David é amigo de Caetano Veloso e Gilberto Gil desde os anos em que os três moraram em Londres, na década de 70. “Caetano colocava um disco de João Gilberto numa vitrola que ele tinha e me fazia ler a letra para aprender português”, contou.
Hoje, David diz viver uma encruzilhada. “Se as coisas piorarem, eu não ficarei”, afirmou. O americano sabe o que significa uma perseguição. Judeu, sua família tem origens na Polônia e na República Tcheca. “Muitos morreram nos campos de concentração. Em 1938, porém, insistiam que nada iria ocorrer”, lamentou.

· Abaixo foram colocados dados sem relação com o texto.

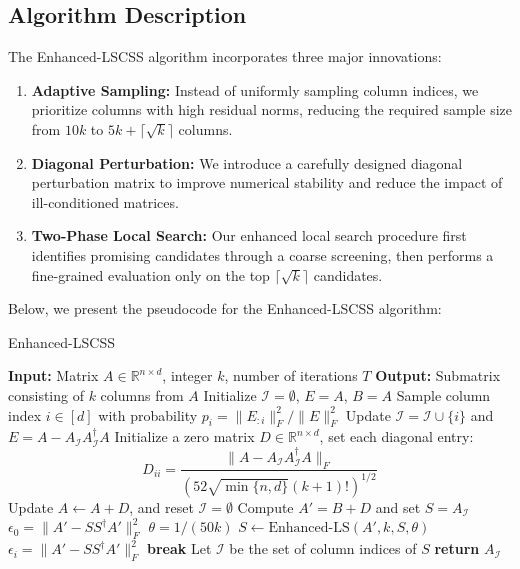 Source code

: \documentclass{article}
\begin{document}
\subsection{Algorithm Description}
The Enhanced-LSCSS algorithm incorporates three major innovations:

\begin{enumerate}
    \item \textbf{Adaptive Sampling:} Instead of uniformly sampling column indices, we prioritize columns with high residual norms, reducing the required sample size from $10k$ to $5k + \lceil\sqrt{k}\rceil$ columns.
    \item \textbf{Diagonal Perturbation:} We introduce a carefully designed diagonal perturbation matrix to improve numerical stability and reduce the impact of ill-conditioned matrices.
    \item \textbf{Two-Phase Local Search:} Our enhanced local search procedure first identifies promising candidates through a coarse screening, then performs a fine-grained evaluation only on the top $\lceil\sqrt{k}\rceil$ candidates.
\end{enumerate}

Below, we present the pseudocode for the Enhanced-LSCSS algorithm:

\begin{algorithm}[H]
\caption{Enhanced-LSCSS}
\label{alg:enhanced-lscss}
\begin{algorithmic}[1]
\STATE \textbf{Input:} Matrix $A \in \mathbb{R}^{n \times d}$, integer $k$, number of iterations $T$
\STATE \textbf{Output:} Submatrix consisting of $k$ columns from $A$
\STATE Initialize $\mathcal{I} = \emptyset$, $E = A$, $B = A$
        \STATE Sample column index $i \in [d]$ with probability $p_i = \|E_{:i}\|_F^2/\|E\|_F^2$
        \STATE Update $\mathcal{I} = \mathcal{I} \cup \{i\}$ and $E = A - A_{\mathcal{I}}A_{\mathcal{I}}^\dagger A$
    \ENDFOR
        \STATE Initialize a zero matrix $D \in \mathbb{R}^{n \times d}$, set each diagonal entry:
        \[
        D_{ii} = \frac{\|A - A_{\mathcal{I}}A_{\mathcal{I}}^\dagger A\|_F}{(52\sqrt{\min\{n,d\}}(k+1)!)^{1/2}}
        \]
        \STATE Update $A \leftarrow A + D$, and reset $\mathcal{I} = \emptyset$
    \ENDIF
\ENDFOR
\STATE Compute $A' = B + D$ and set $S = A_{\mathcal{I}}$
\STATE $\epsilon_0 = \|A' - SS^\dagger A'\|_F^2$
\STATE $\theta = 1/(50k)$ \hfill {}
    \STATE $S \leftarrow \text{Enhanced-LS}(A', k, S, \theta)$
    \STATE $\epsilon_i = \|A' - SS^\dagger A'\|_F^2$
        \STATE \textbf{break} \hfill {}
    \ENDIF
\ENDFOR
\STATE Let $\mathcal{I}$ be the set of column indices of $S$
\STATE \textbf{return} $A_{\mathcal{I}}$
\end{algorithmic}
\end{algorithm}
\end{document}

Para ele, são os “sinais invisíveis” os que mais preocupam. “Não é uma paranoia”, disse.
Casado com Mark, David contou que optou por cancelar uma viagem que fariam para a Luisiana, um estado no Sul com um forte componente ultraconservador. “Não sei mais se vou me sentir em segurança”, justificou.

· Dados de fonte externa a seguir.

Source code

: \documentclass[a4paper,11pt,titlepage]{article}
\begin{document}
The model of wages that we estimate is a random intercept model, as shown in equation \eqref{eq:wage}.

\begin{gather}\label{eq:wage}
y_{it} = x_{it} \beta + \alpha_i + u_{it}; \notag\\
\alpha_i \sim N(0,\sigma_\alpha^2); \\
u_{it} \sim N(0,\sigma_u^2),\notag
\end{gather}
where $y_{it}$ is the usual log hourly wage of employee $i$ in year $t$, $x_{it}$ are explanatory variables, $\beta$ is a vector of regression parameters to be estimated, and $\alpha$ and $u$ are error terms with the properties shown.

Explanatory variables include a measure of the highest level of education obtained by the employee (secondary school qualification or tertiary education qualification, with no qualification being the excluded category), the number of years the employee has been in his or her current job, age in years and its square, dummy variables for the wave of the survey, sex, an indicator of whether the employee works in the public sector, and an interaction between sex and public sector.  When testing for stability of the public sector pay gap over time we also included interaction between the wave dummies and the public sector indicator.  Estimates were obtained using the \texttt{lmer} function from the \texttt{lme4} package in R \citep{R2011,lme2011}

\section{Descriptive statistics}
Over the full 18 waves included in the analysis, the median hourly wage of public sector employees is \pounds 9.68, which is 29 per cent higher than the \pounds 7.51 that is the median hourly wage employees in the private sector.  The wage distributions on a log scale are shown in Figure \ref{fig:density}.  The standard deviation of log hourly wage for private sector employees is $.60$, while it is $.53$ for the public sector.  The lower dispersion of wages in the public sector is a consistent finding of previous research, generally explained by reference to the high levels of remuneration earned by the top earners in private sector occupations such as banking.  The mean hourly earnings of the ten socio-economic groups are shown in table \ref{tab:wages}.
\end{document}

“Eu não sei para onde isso vai caminhar. Abriu-se uma fresta que pode não fechar mais. Não sei o que fazer”, admitiu. “Os EUA sempre foram racistas e antissemita, e a maioria branca sempre houve um medo do outro. Hoje, vivemos uma apoteose disso. As pessoas não precisam mais esconder que odeiam o outro”, constatou David.
De fato, o medo não é exatamente de uma ação apenas do governo Trump. Mas a ausência de qualquer medida contra ataques que a comunidade possa sofrer por parte de grupos mais radicais.

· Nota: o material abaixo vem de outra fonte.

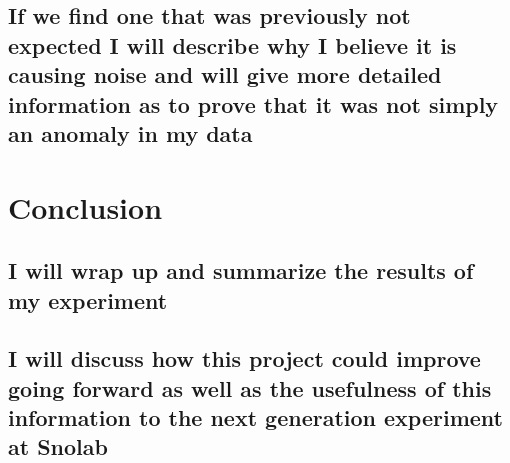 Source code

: \subsection{If we find one that was previously not expected I will describe why I believe it is causing noise and will give more detailed information as to prove that it was not simply an anomaly in my data}
\section{Conclusion}
\subsection{I will wrap up and summarize the results of my experiment}

\subsection{I will discuss how this project could improve going forward as well as the usefulness of this information to the next generation experiment at Snolab}

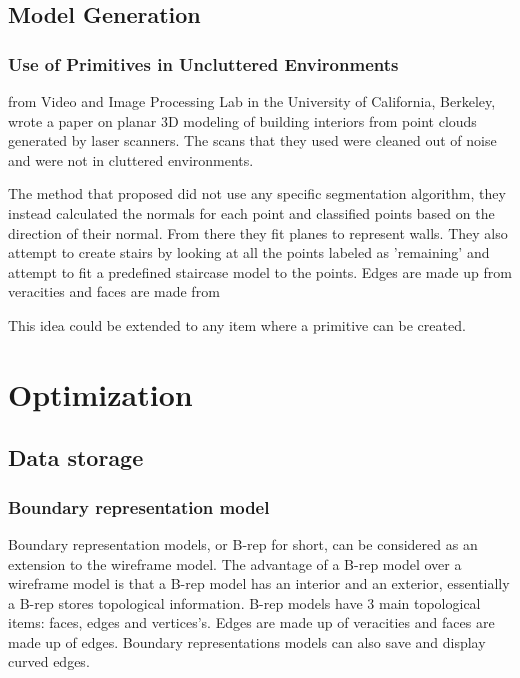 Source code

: 	
	\subsection{Model Generation}
		\subsubsection{Use of Primitives in Uncluttered Environments}
			\cite{sanchez_planar_2012} from Video and Image Processing Lab in the University of California, Berkeley, wrote a paper on planar 3D modeling of building interiors from point clouds generated by laser scanners. The scans that they used were cleaned out of noise and were not in cluttered environments.
				
			The method that \citeauthor{sanchez_planar_2012} proposed did not use any specific segmentation algorithm, they instead calculated the normals for each point and classified points based on the direction of their normal. From there they fit planes to represent walls. They also attempt to create stairs by looking at all the points labeled as 'remaining' and attempt to fit a predefined staircase model to the points. Edges are made up from veracities and faces are made from 
				
			This idea could be extended to any item where a primitive can be created. 


	
\section{Optimization}
	\subsection{Data storage}
	
		\subsubsection{Boundary representation model}
			Boundary representation models, or B-rep for short, can be considered as an extension to the wireframe model. The advantage of a B-rep model over a wireframe model is that a B-rep model has an interior and an exterior, essentially a B-rep stores topological information. B-rep models have 3 main topological items: faces, edges and vertices's. Edges are made up of veracities and faces are made up of edges. Boundary representations models can also save and display curved edges.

Nesta semana, num comunicado, a maior organização de direitos LGBTQ+ dos EUA, a Human Rights Campaign, expressou seu “desgosto” com o resultado das eleições.
“Sabemos que nossa comunidade está se sentindo assustada, irritada e preocupada com o que virá a seguir para eles e suas famílias. Estamos vendo vocês – não há dúvida de que enfrentaremos mais desafios nos próximos anos como parte de nossa luta pela igualdade total dos LGBTQ+”, escreveu Kelley Robinson, presidente da entidade.
“Não se engane – não estamos recuando. E vamos continuar nos apoiando uns aos outros e na marcha rumo ao progresso – não importa o que aconteça”, disse ela.
A presidente da ong GLAAD, Sarah Kate Ellis, também emitiu um comunicado aconselhando os membros da comunidade LGBTQI+ a recorrer ao apoio da comunidade, caso se sintam ameaçados ou desamparados.
“A comunidade LGBTQ já passou por isso antes, assim como todas as outras comunidades marginalizadas, e a dor é real hoje”, disse. “Mas, como vimos desde o Lavender Scare até as revoltas de Stonewall, desde a epidemia de HIV até a derrota e a vitória do casamento, todo colapso pode levar a um avanço”, insistiu.
“Devemos ver este momento de crise como outro catalisador para a mudança. Nossa comunidade sabe como cuidar uns dos outros e como impulsionar nosso país e o mundo”, completou.
Para muitos americanos, porém, o momento é de medo.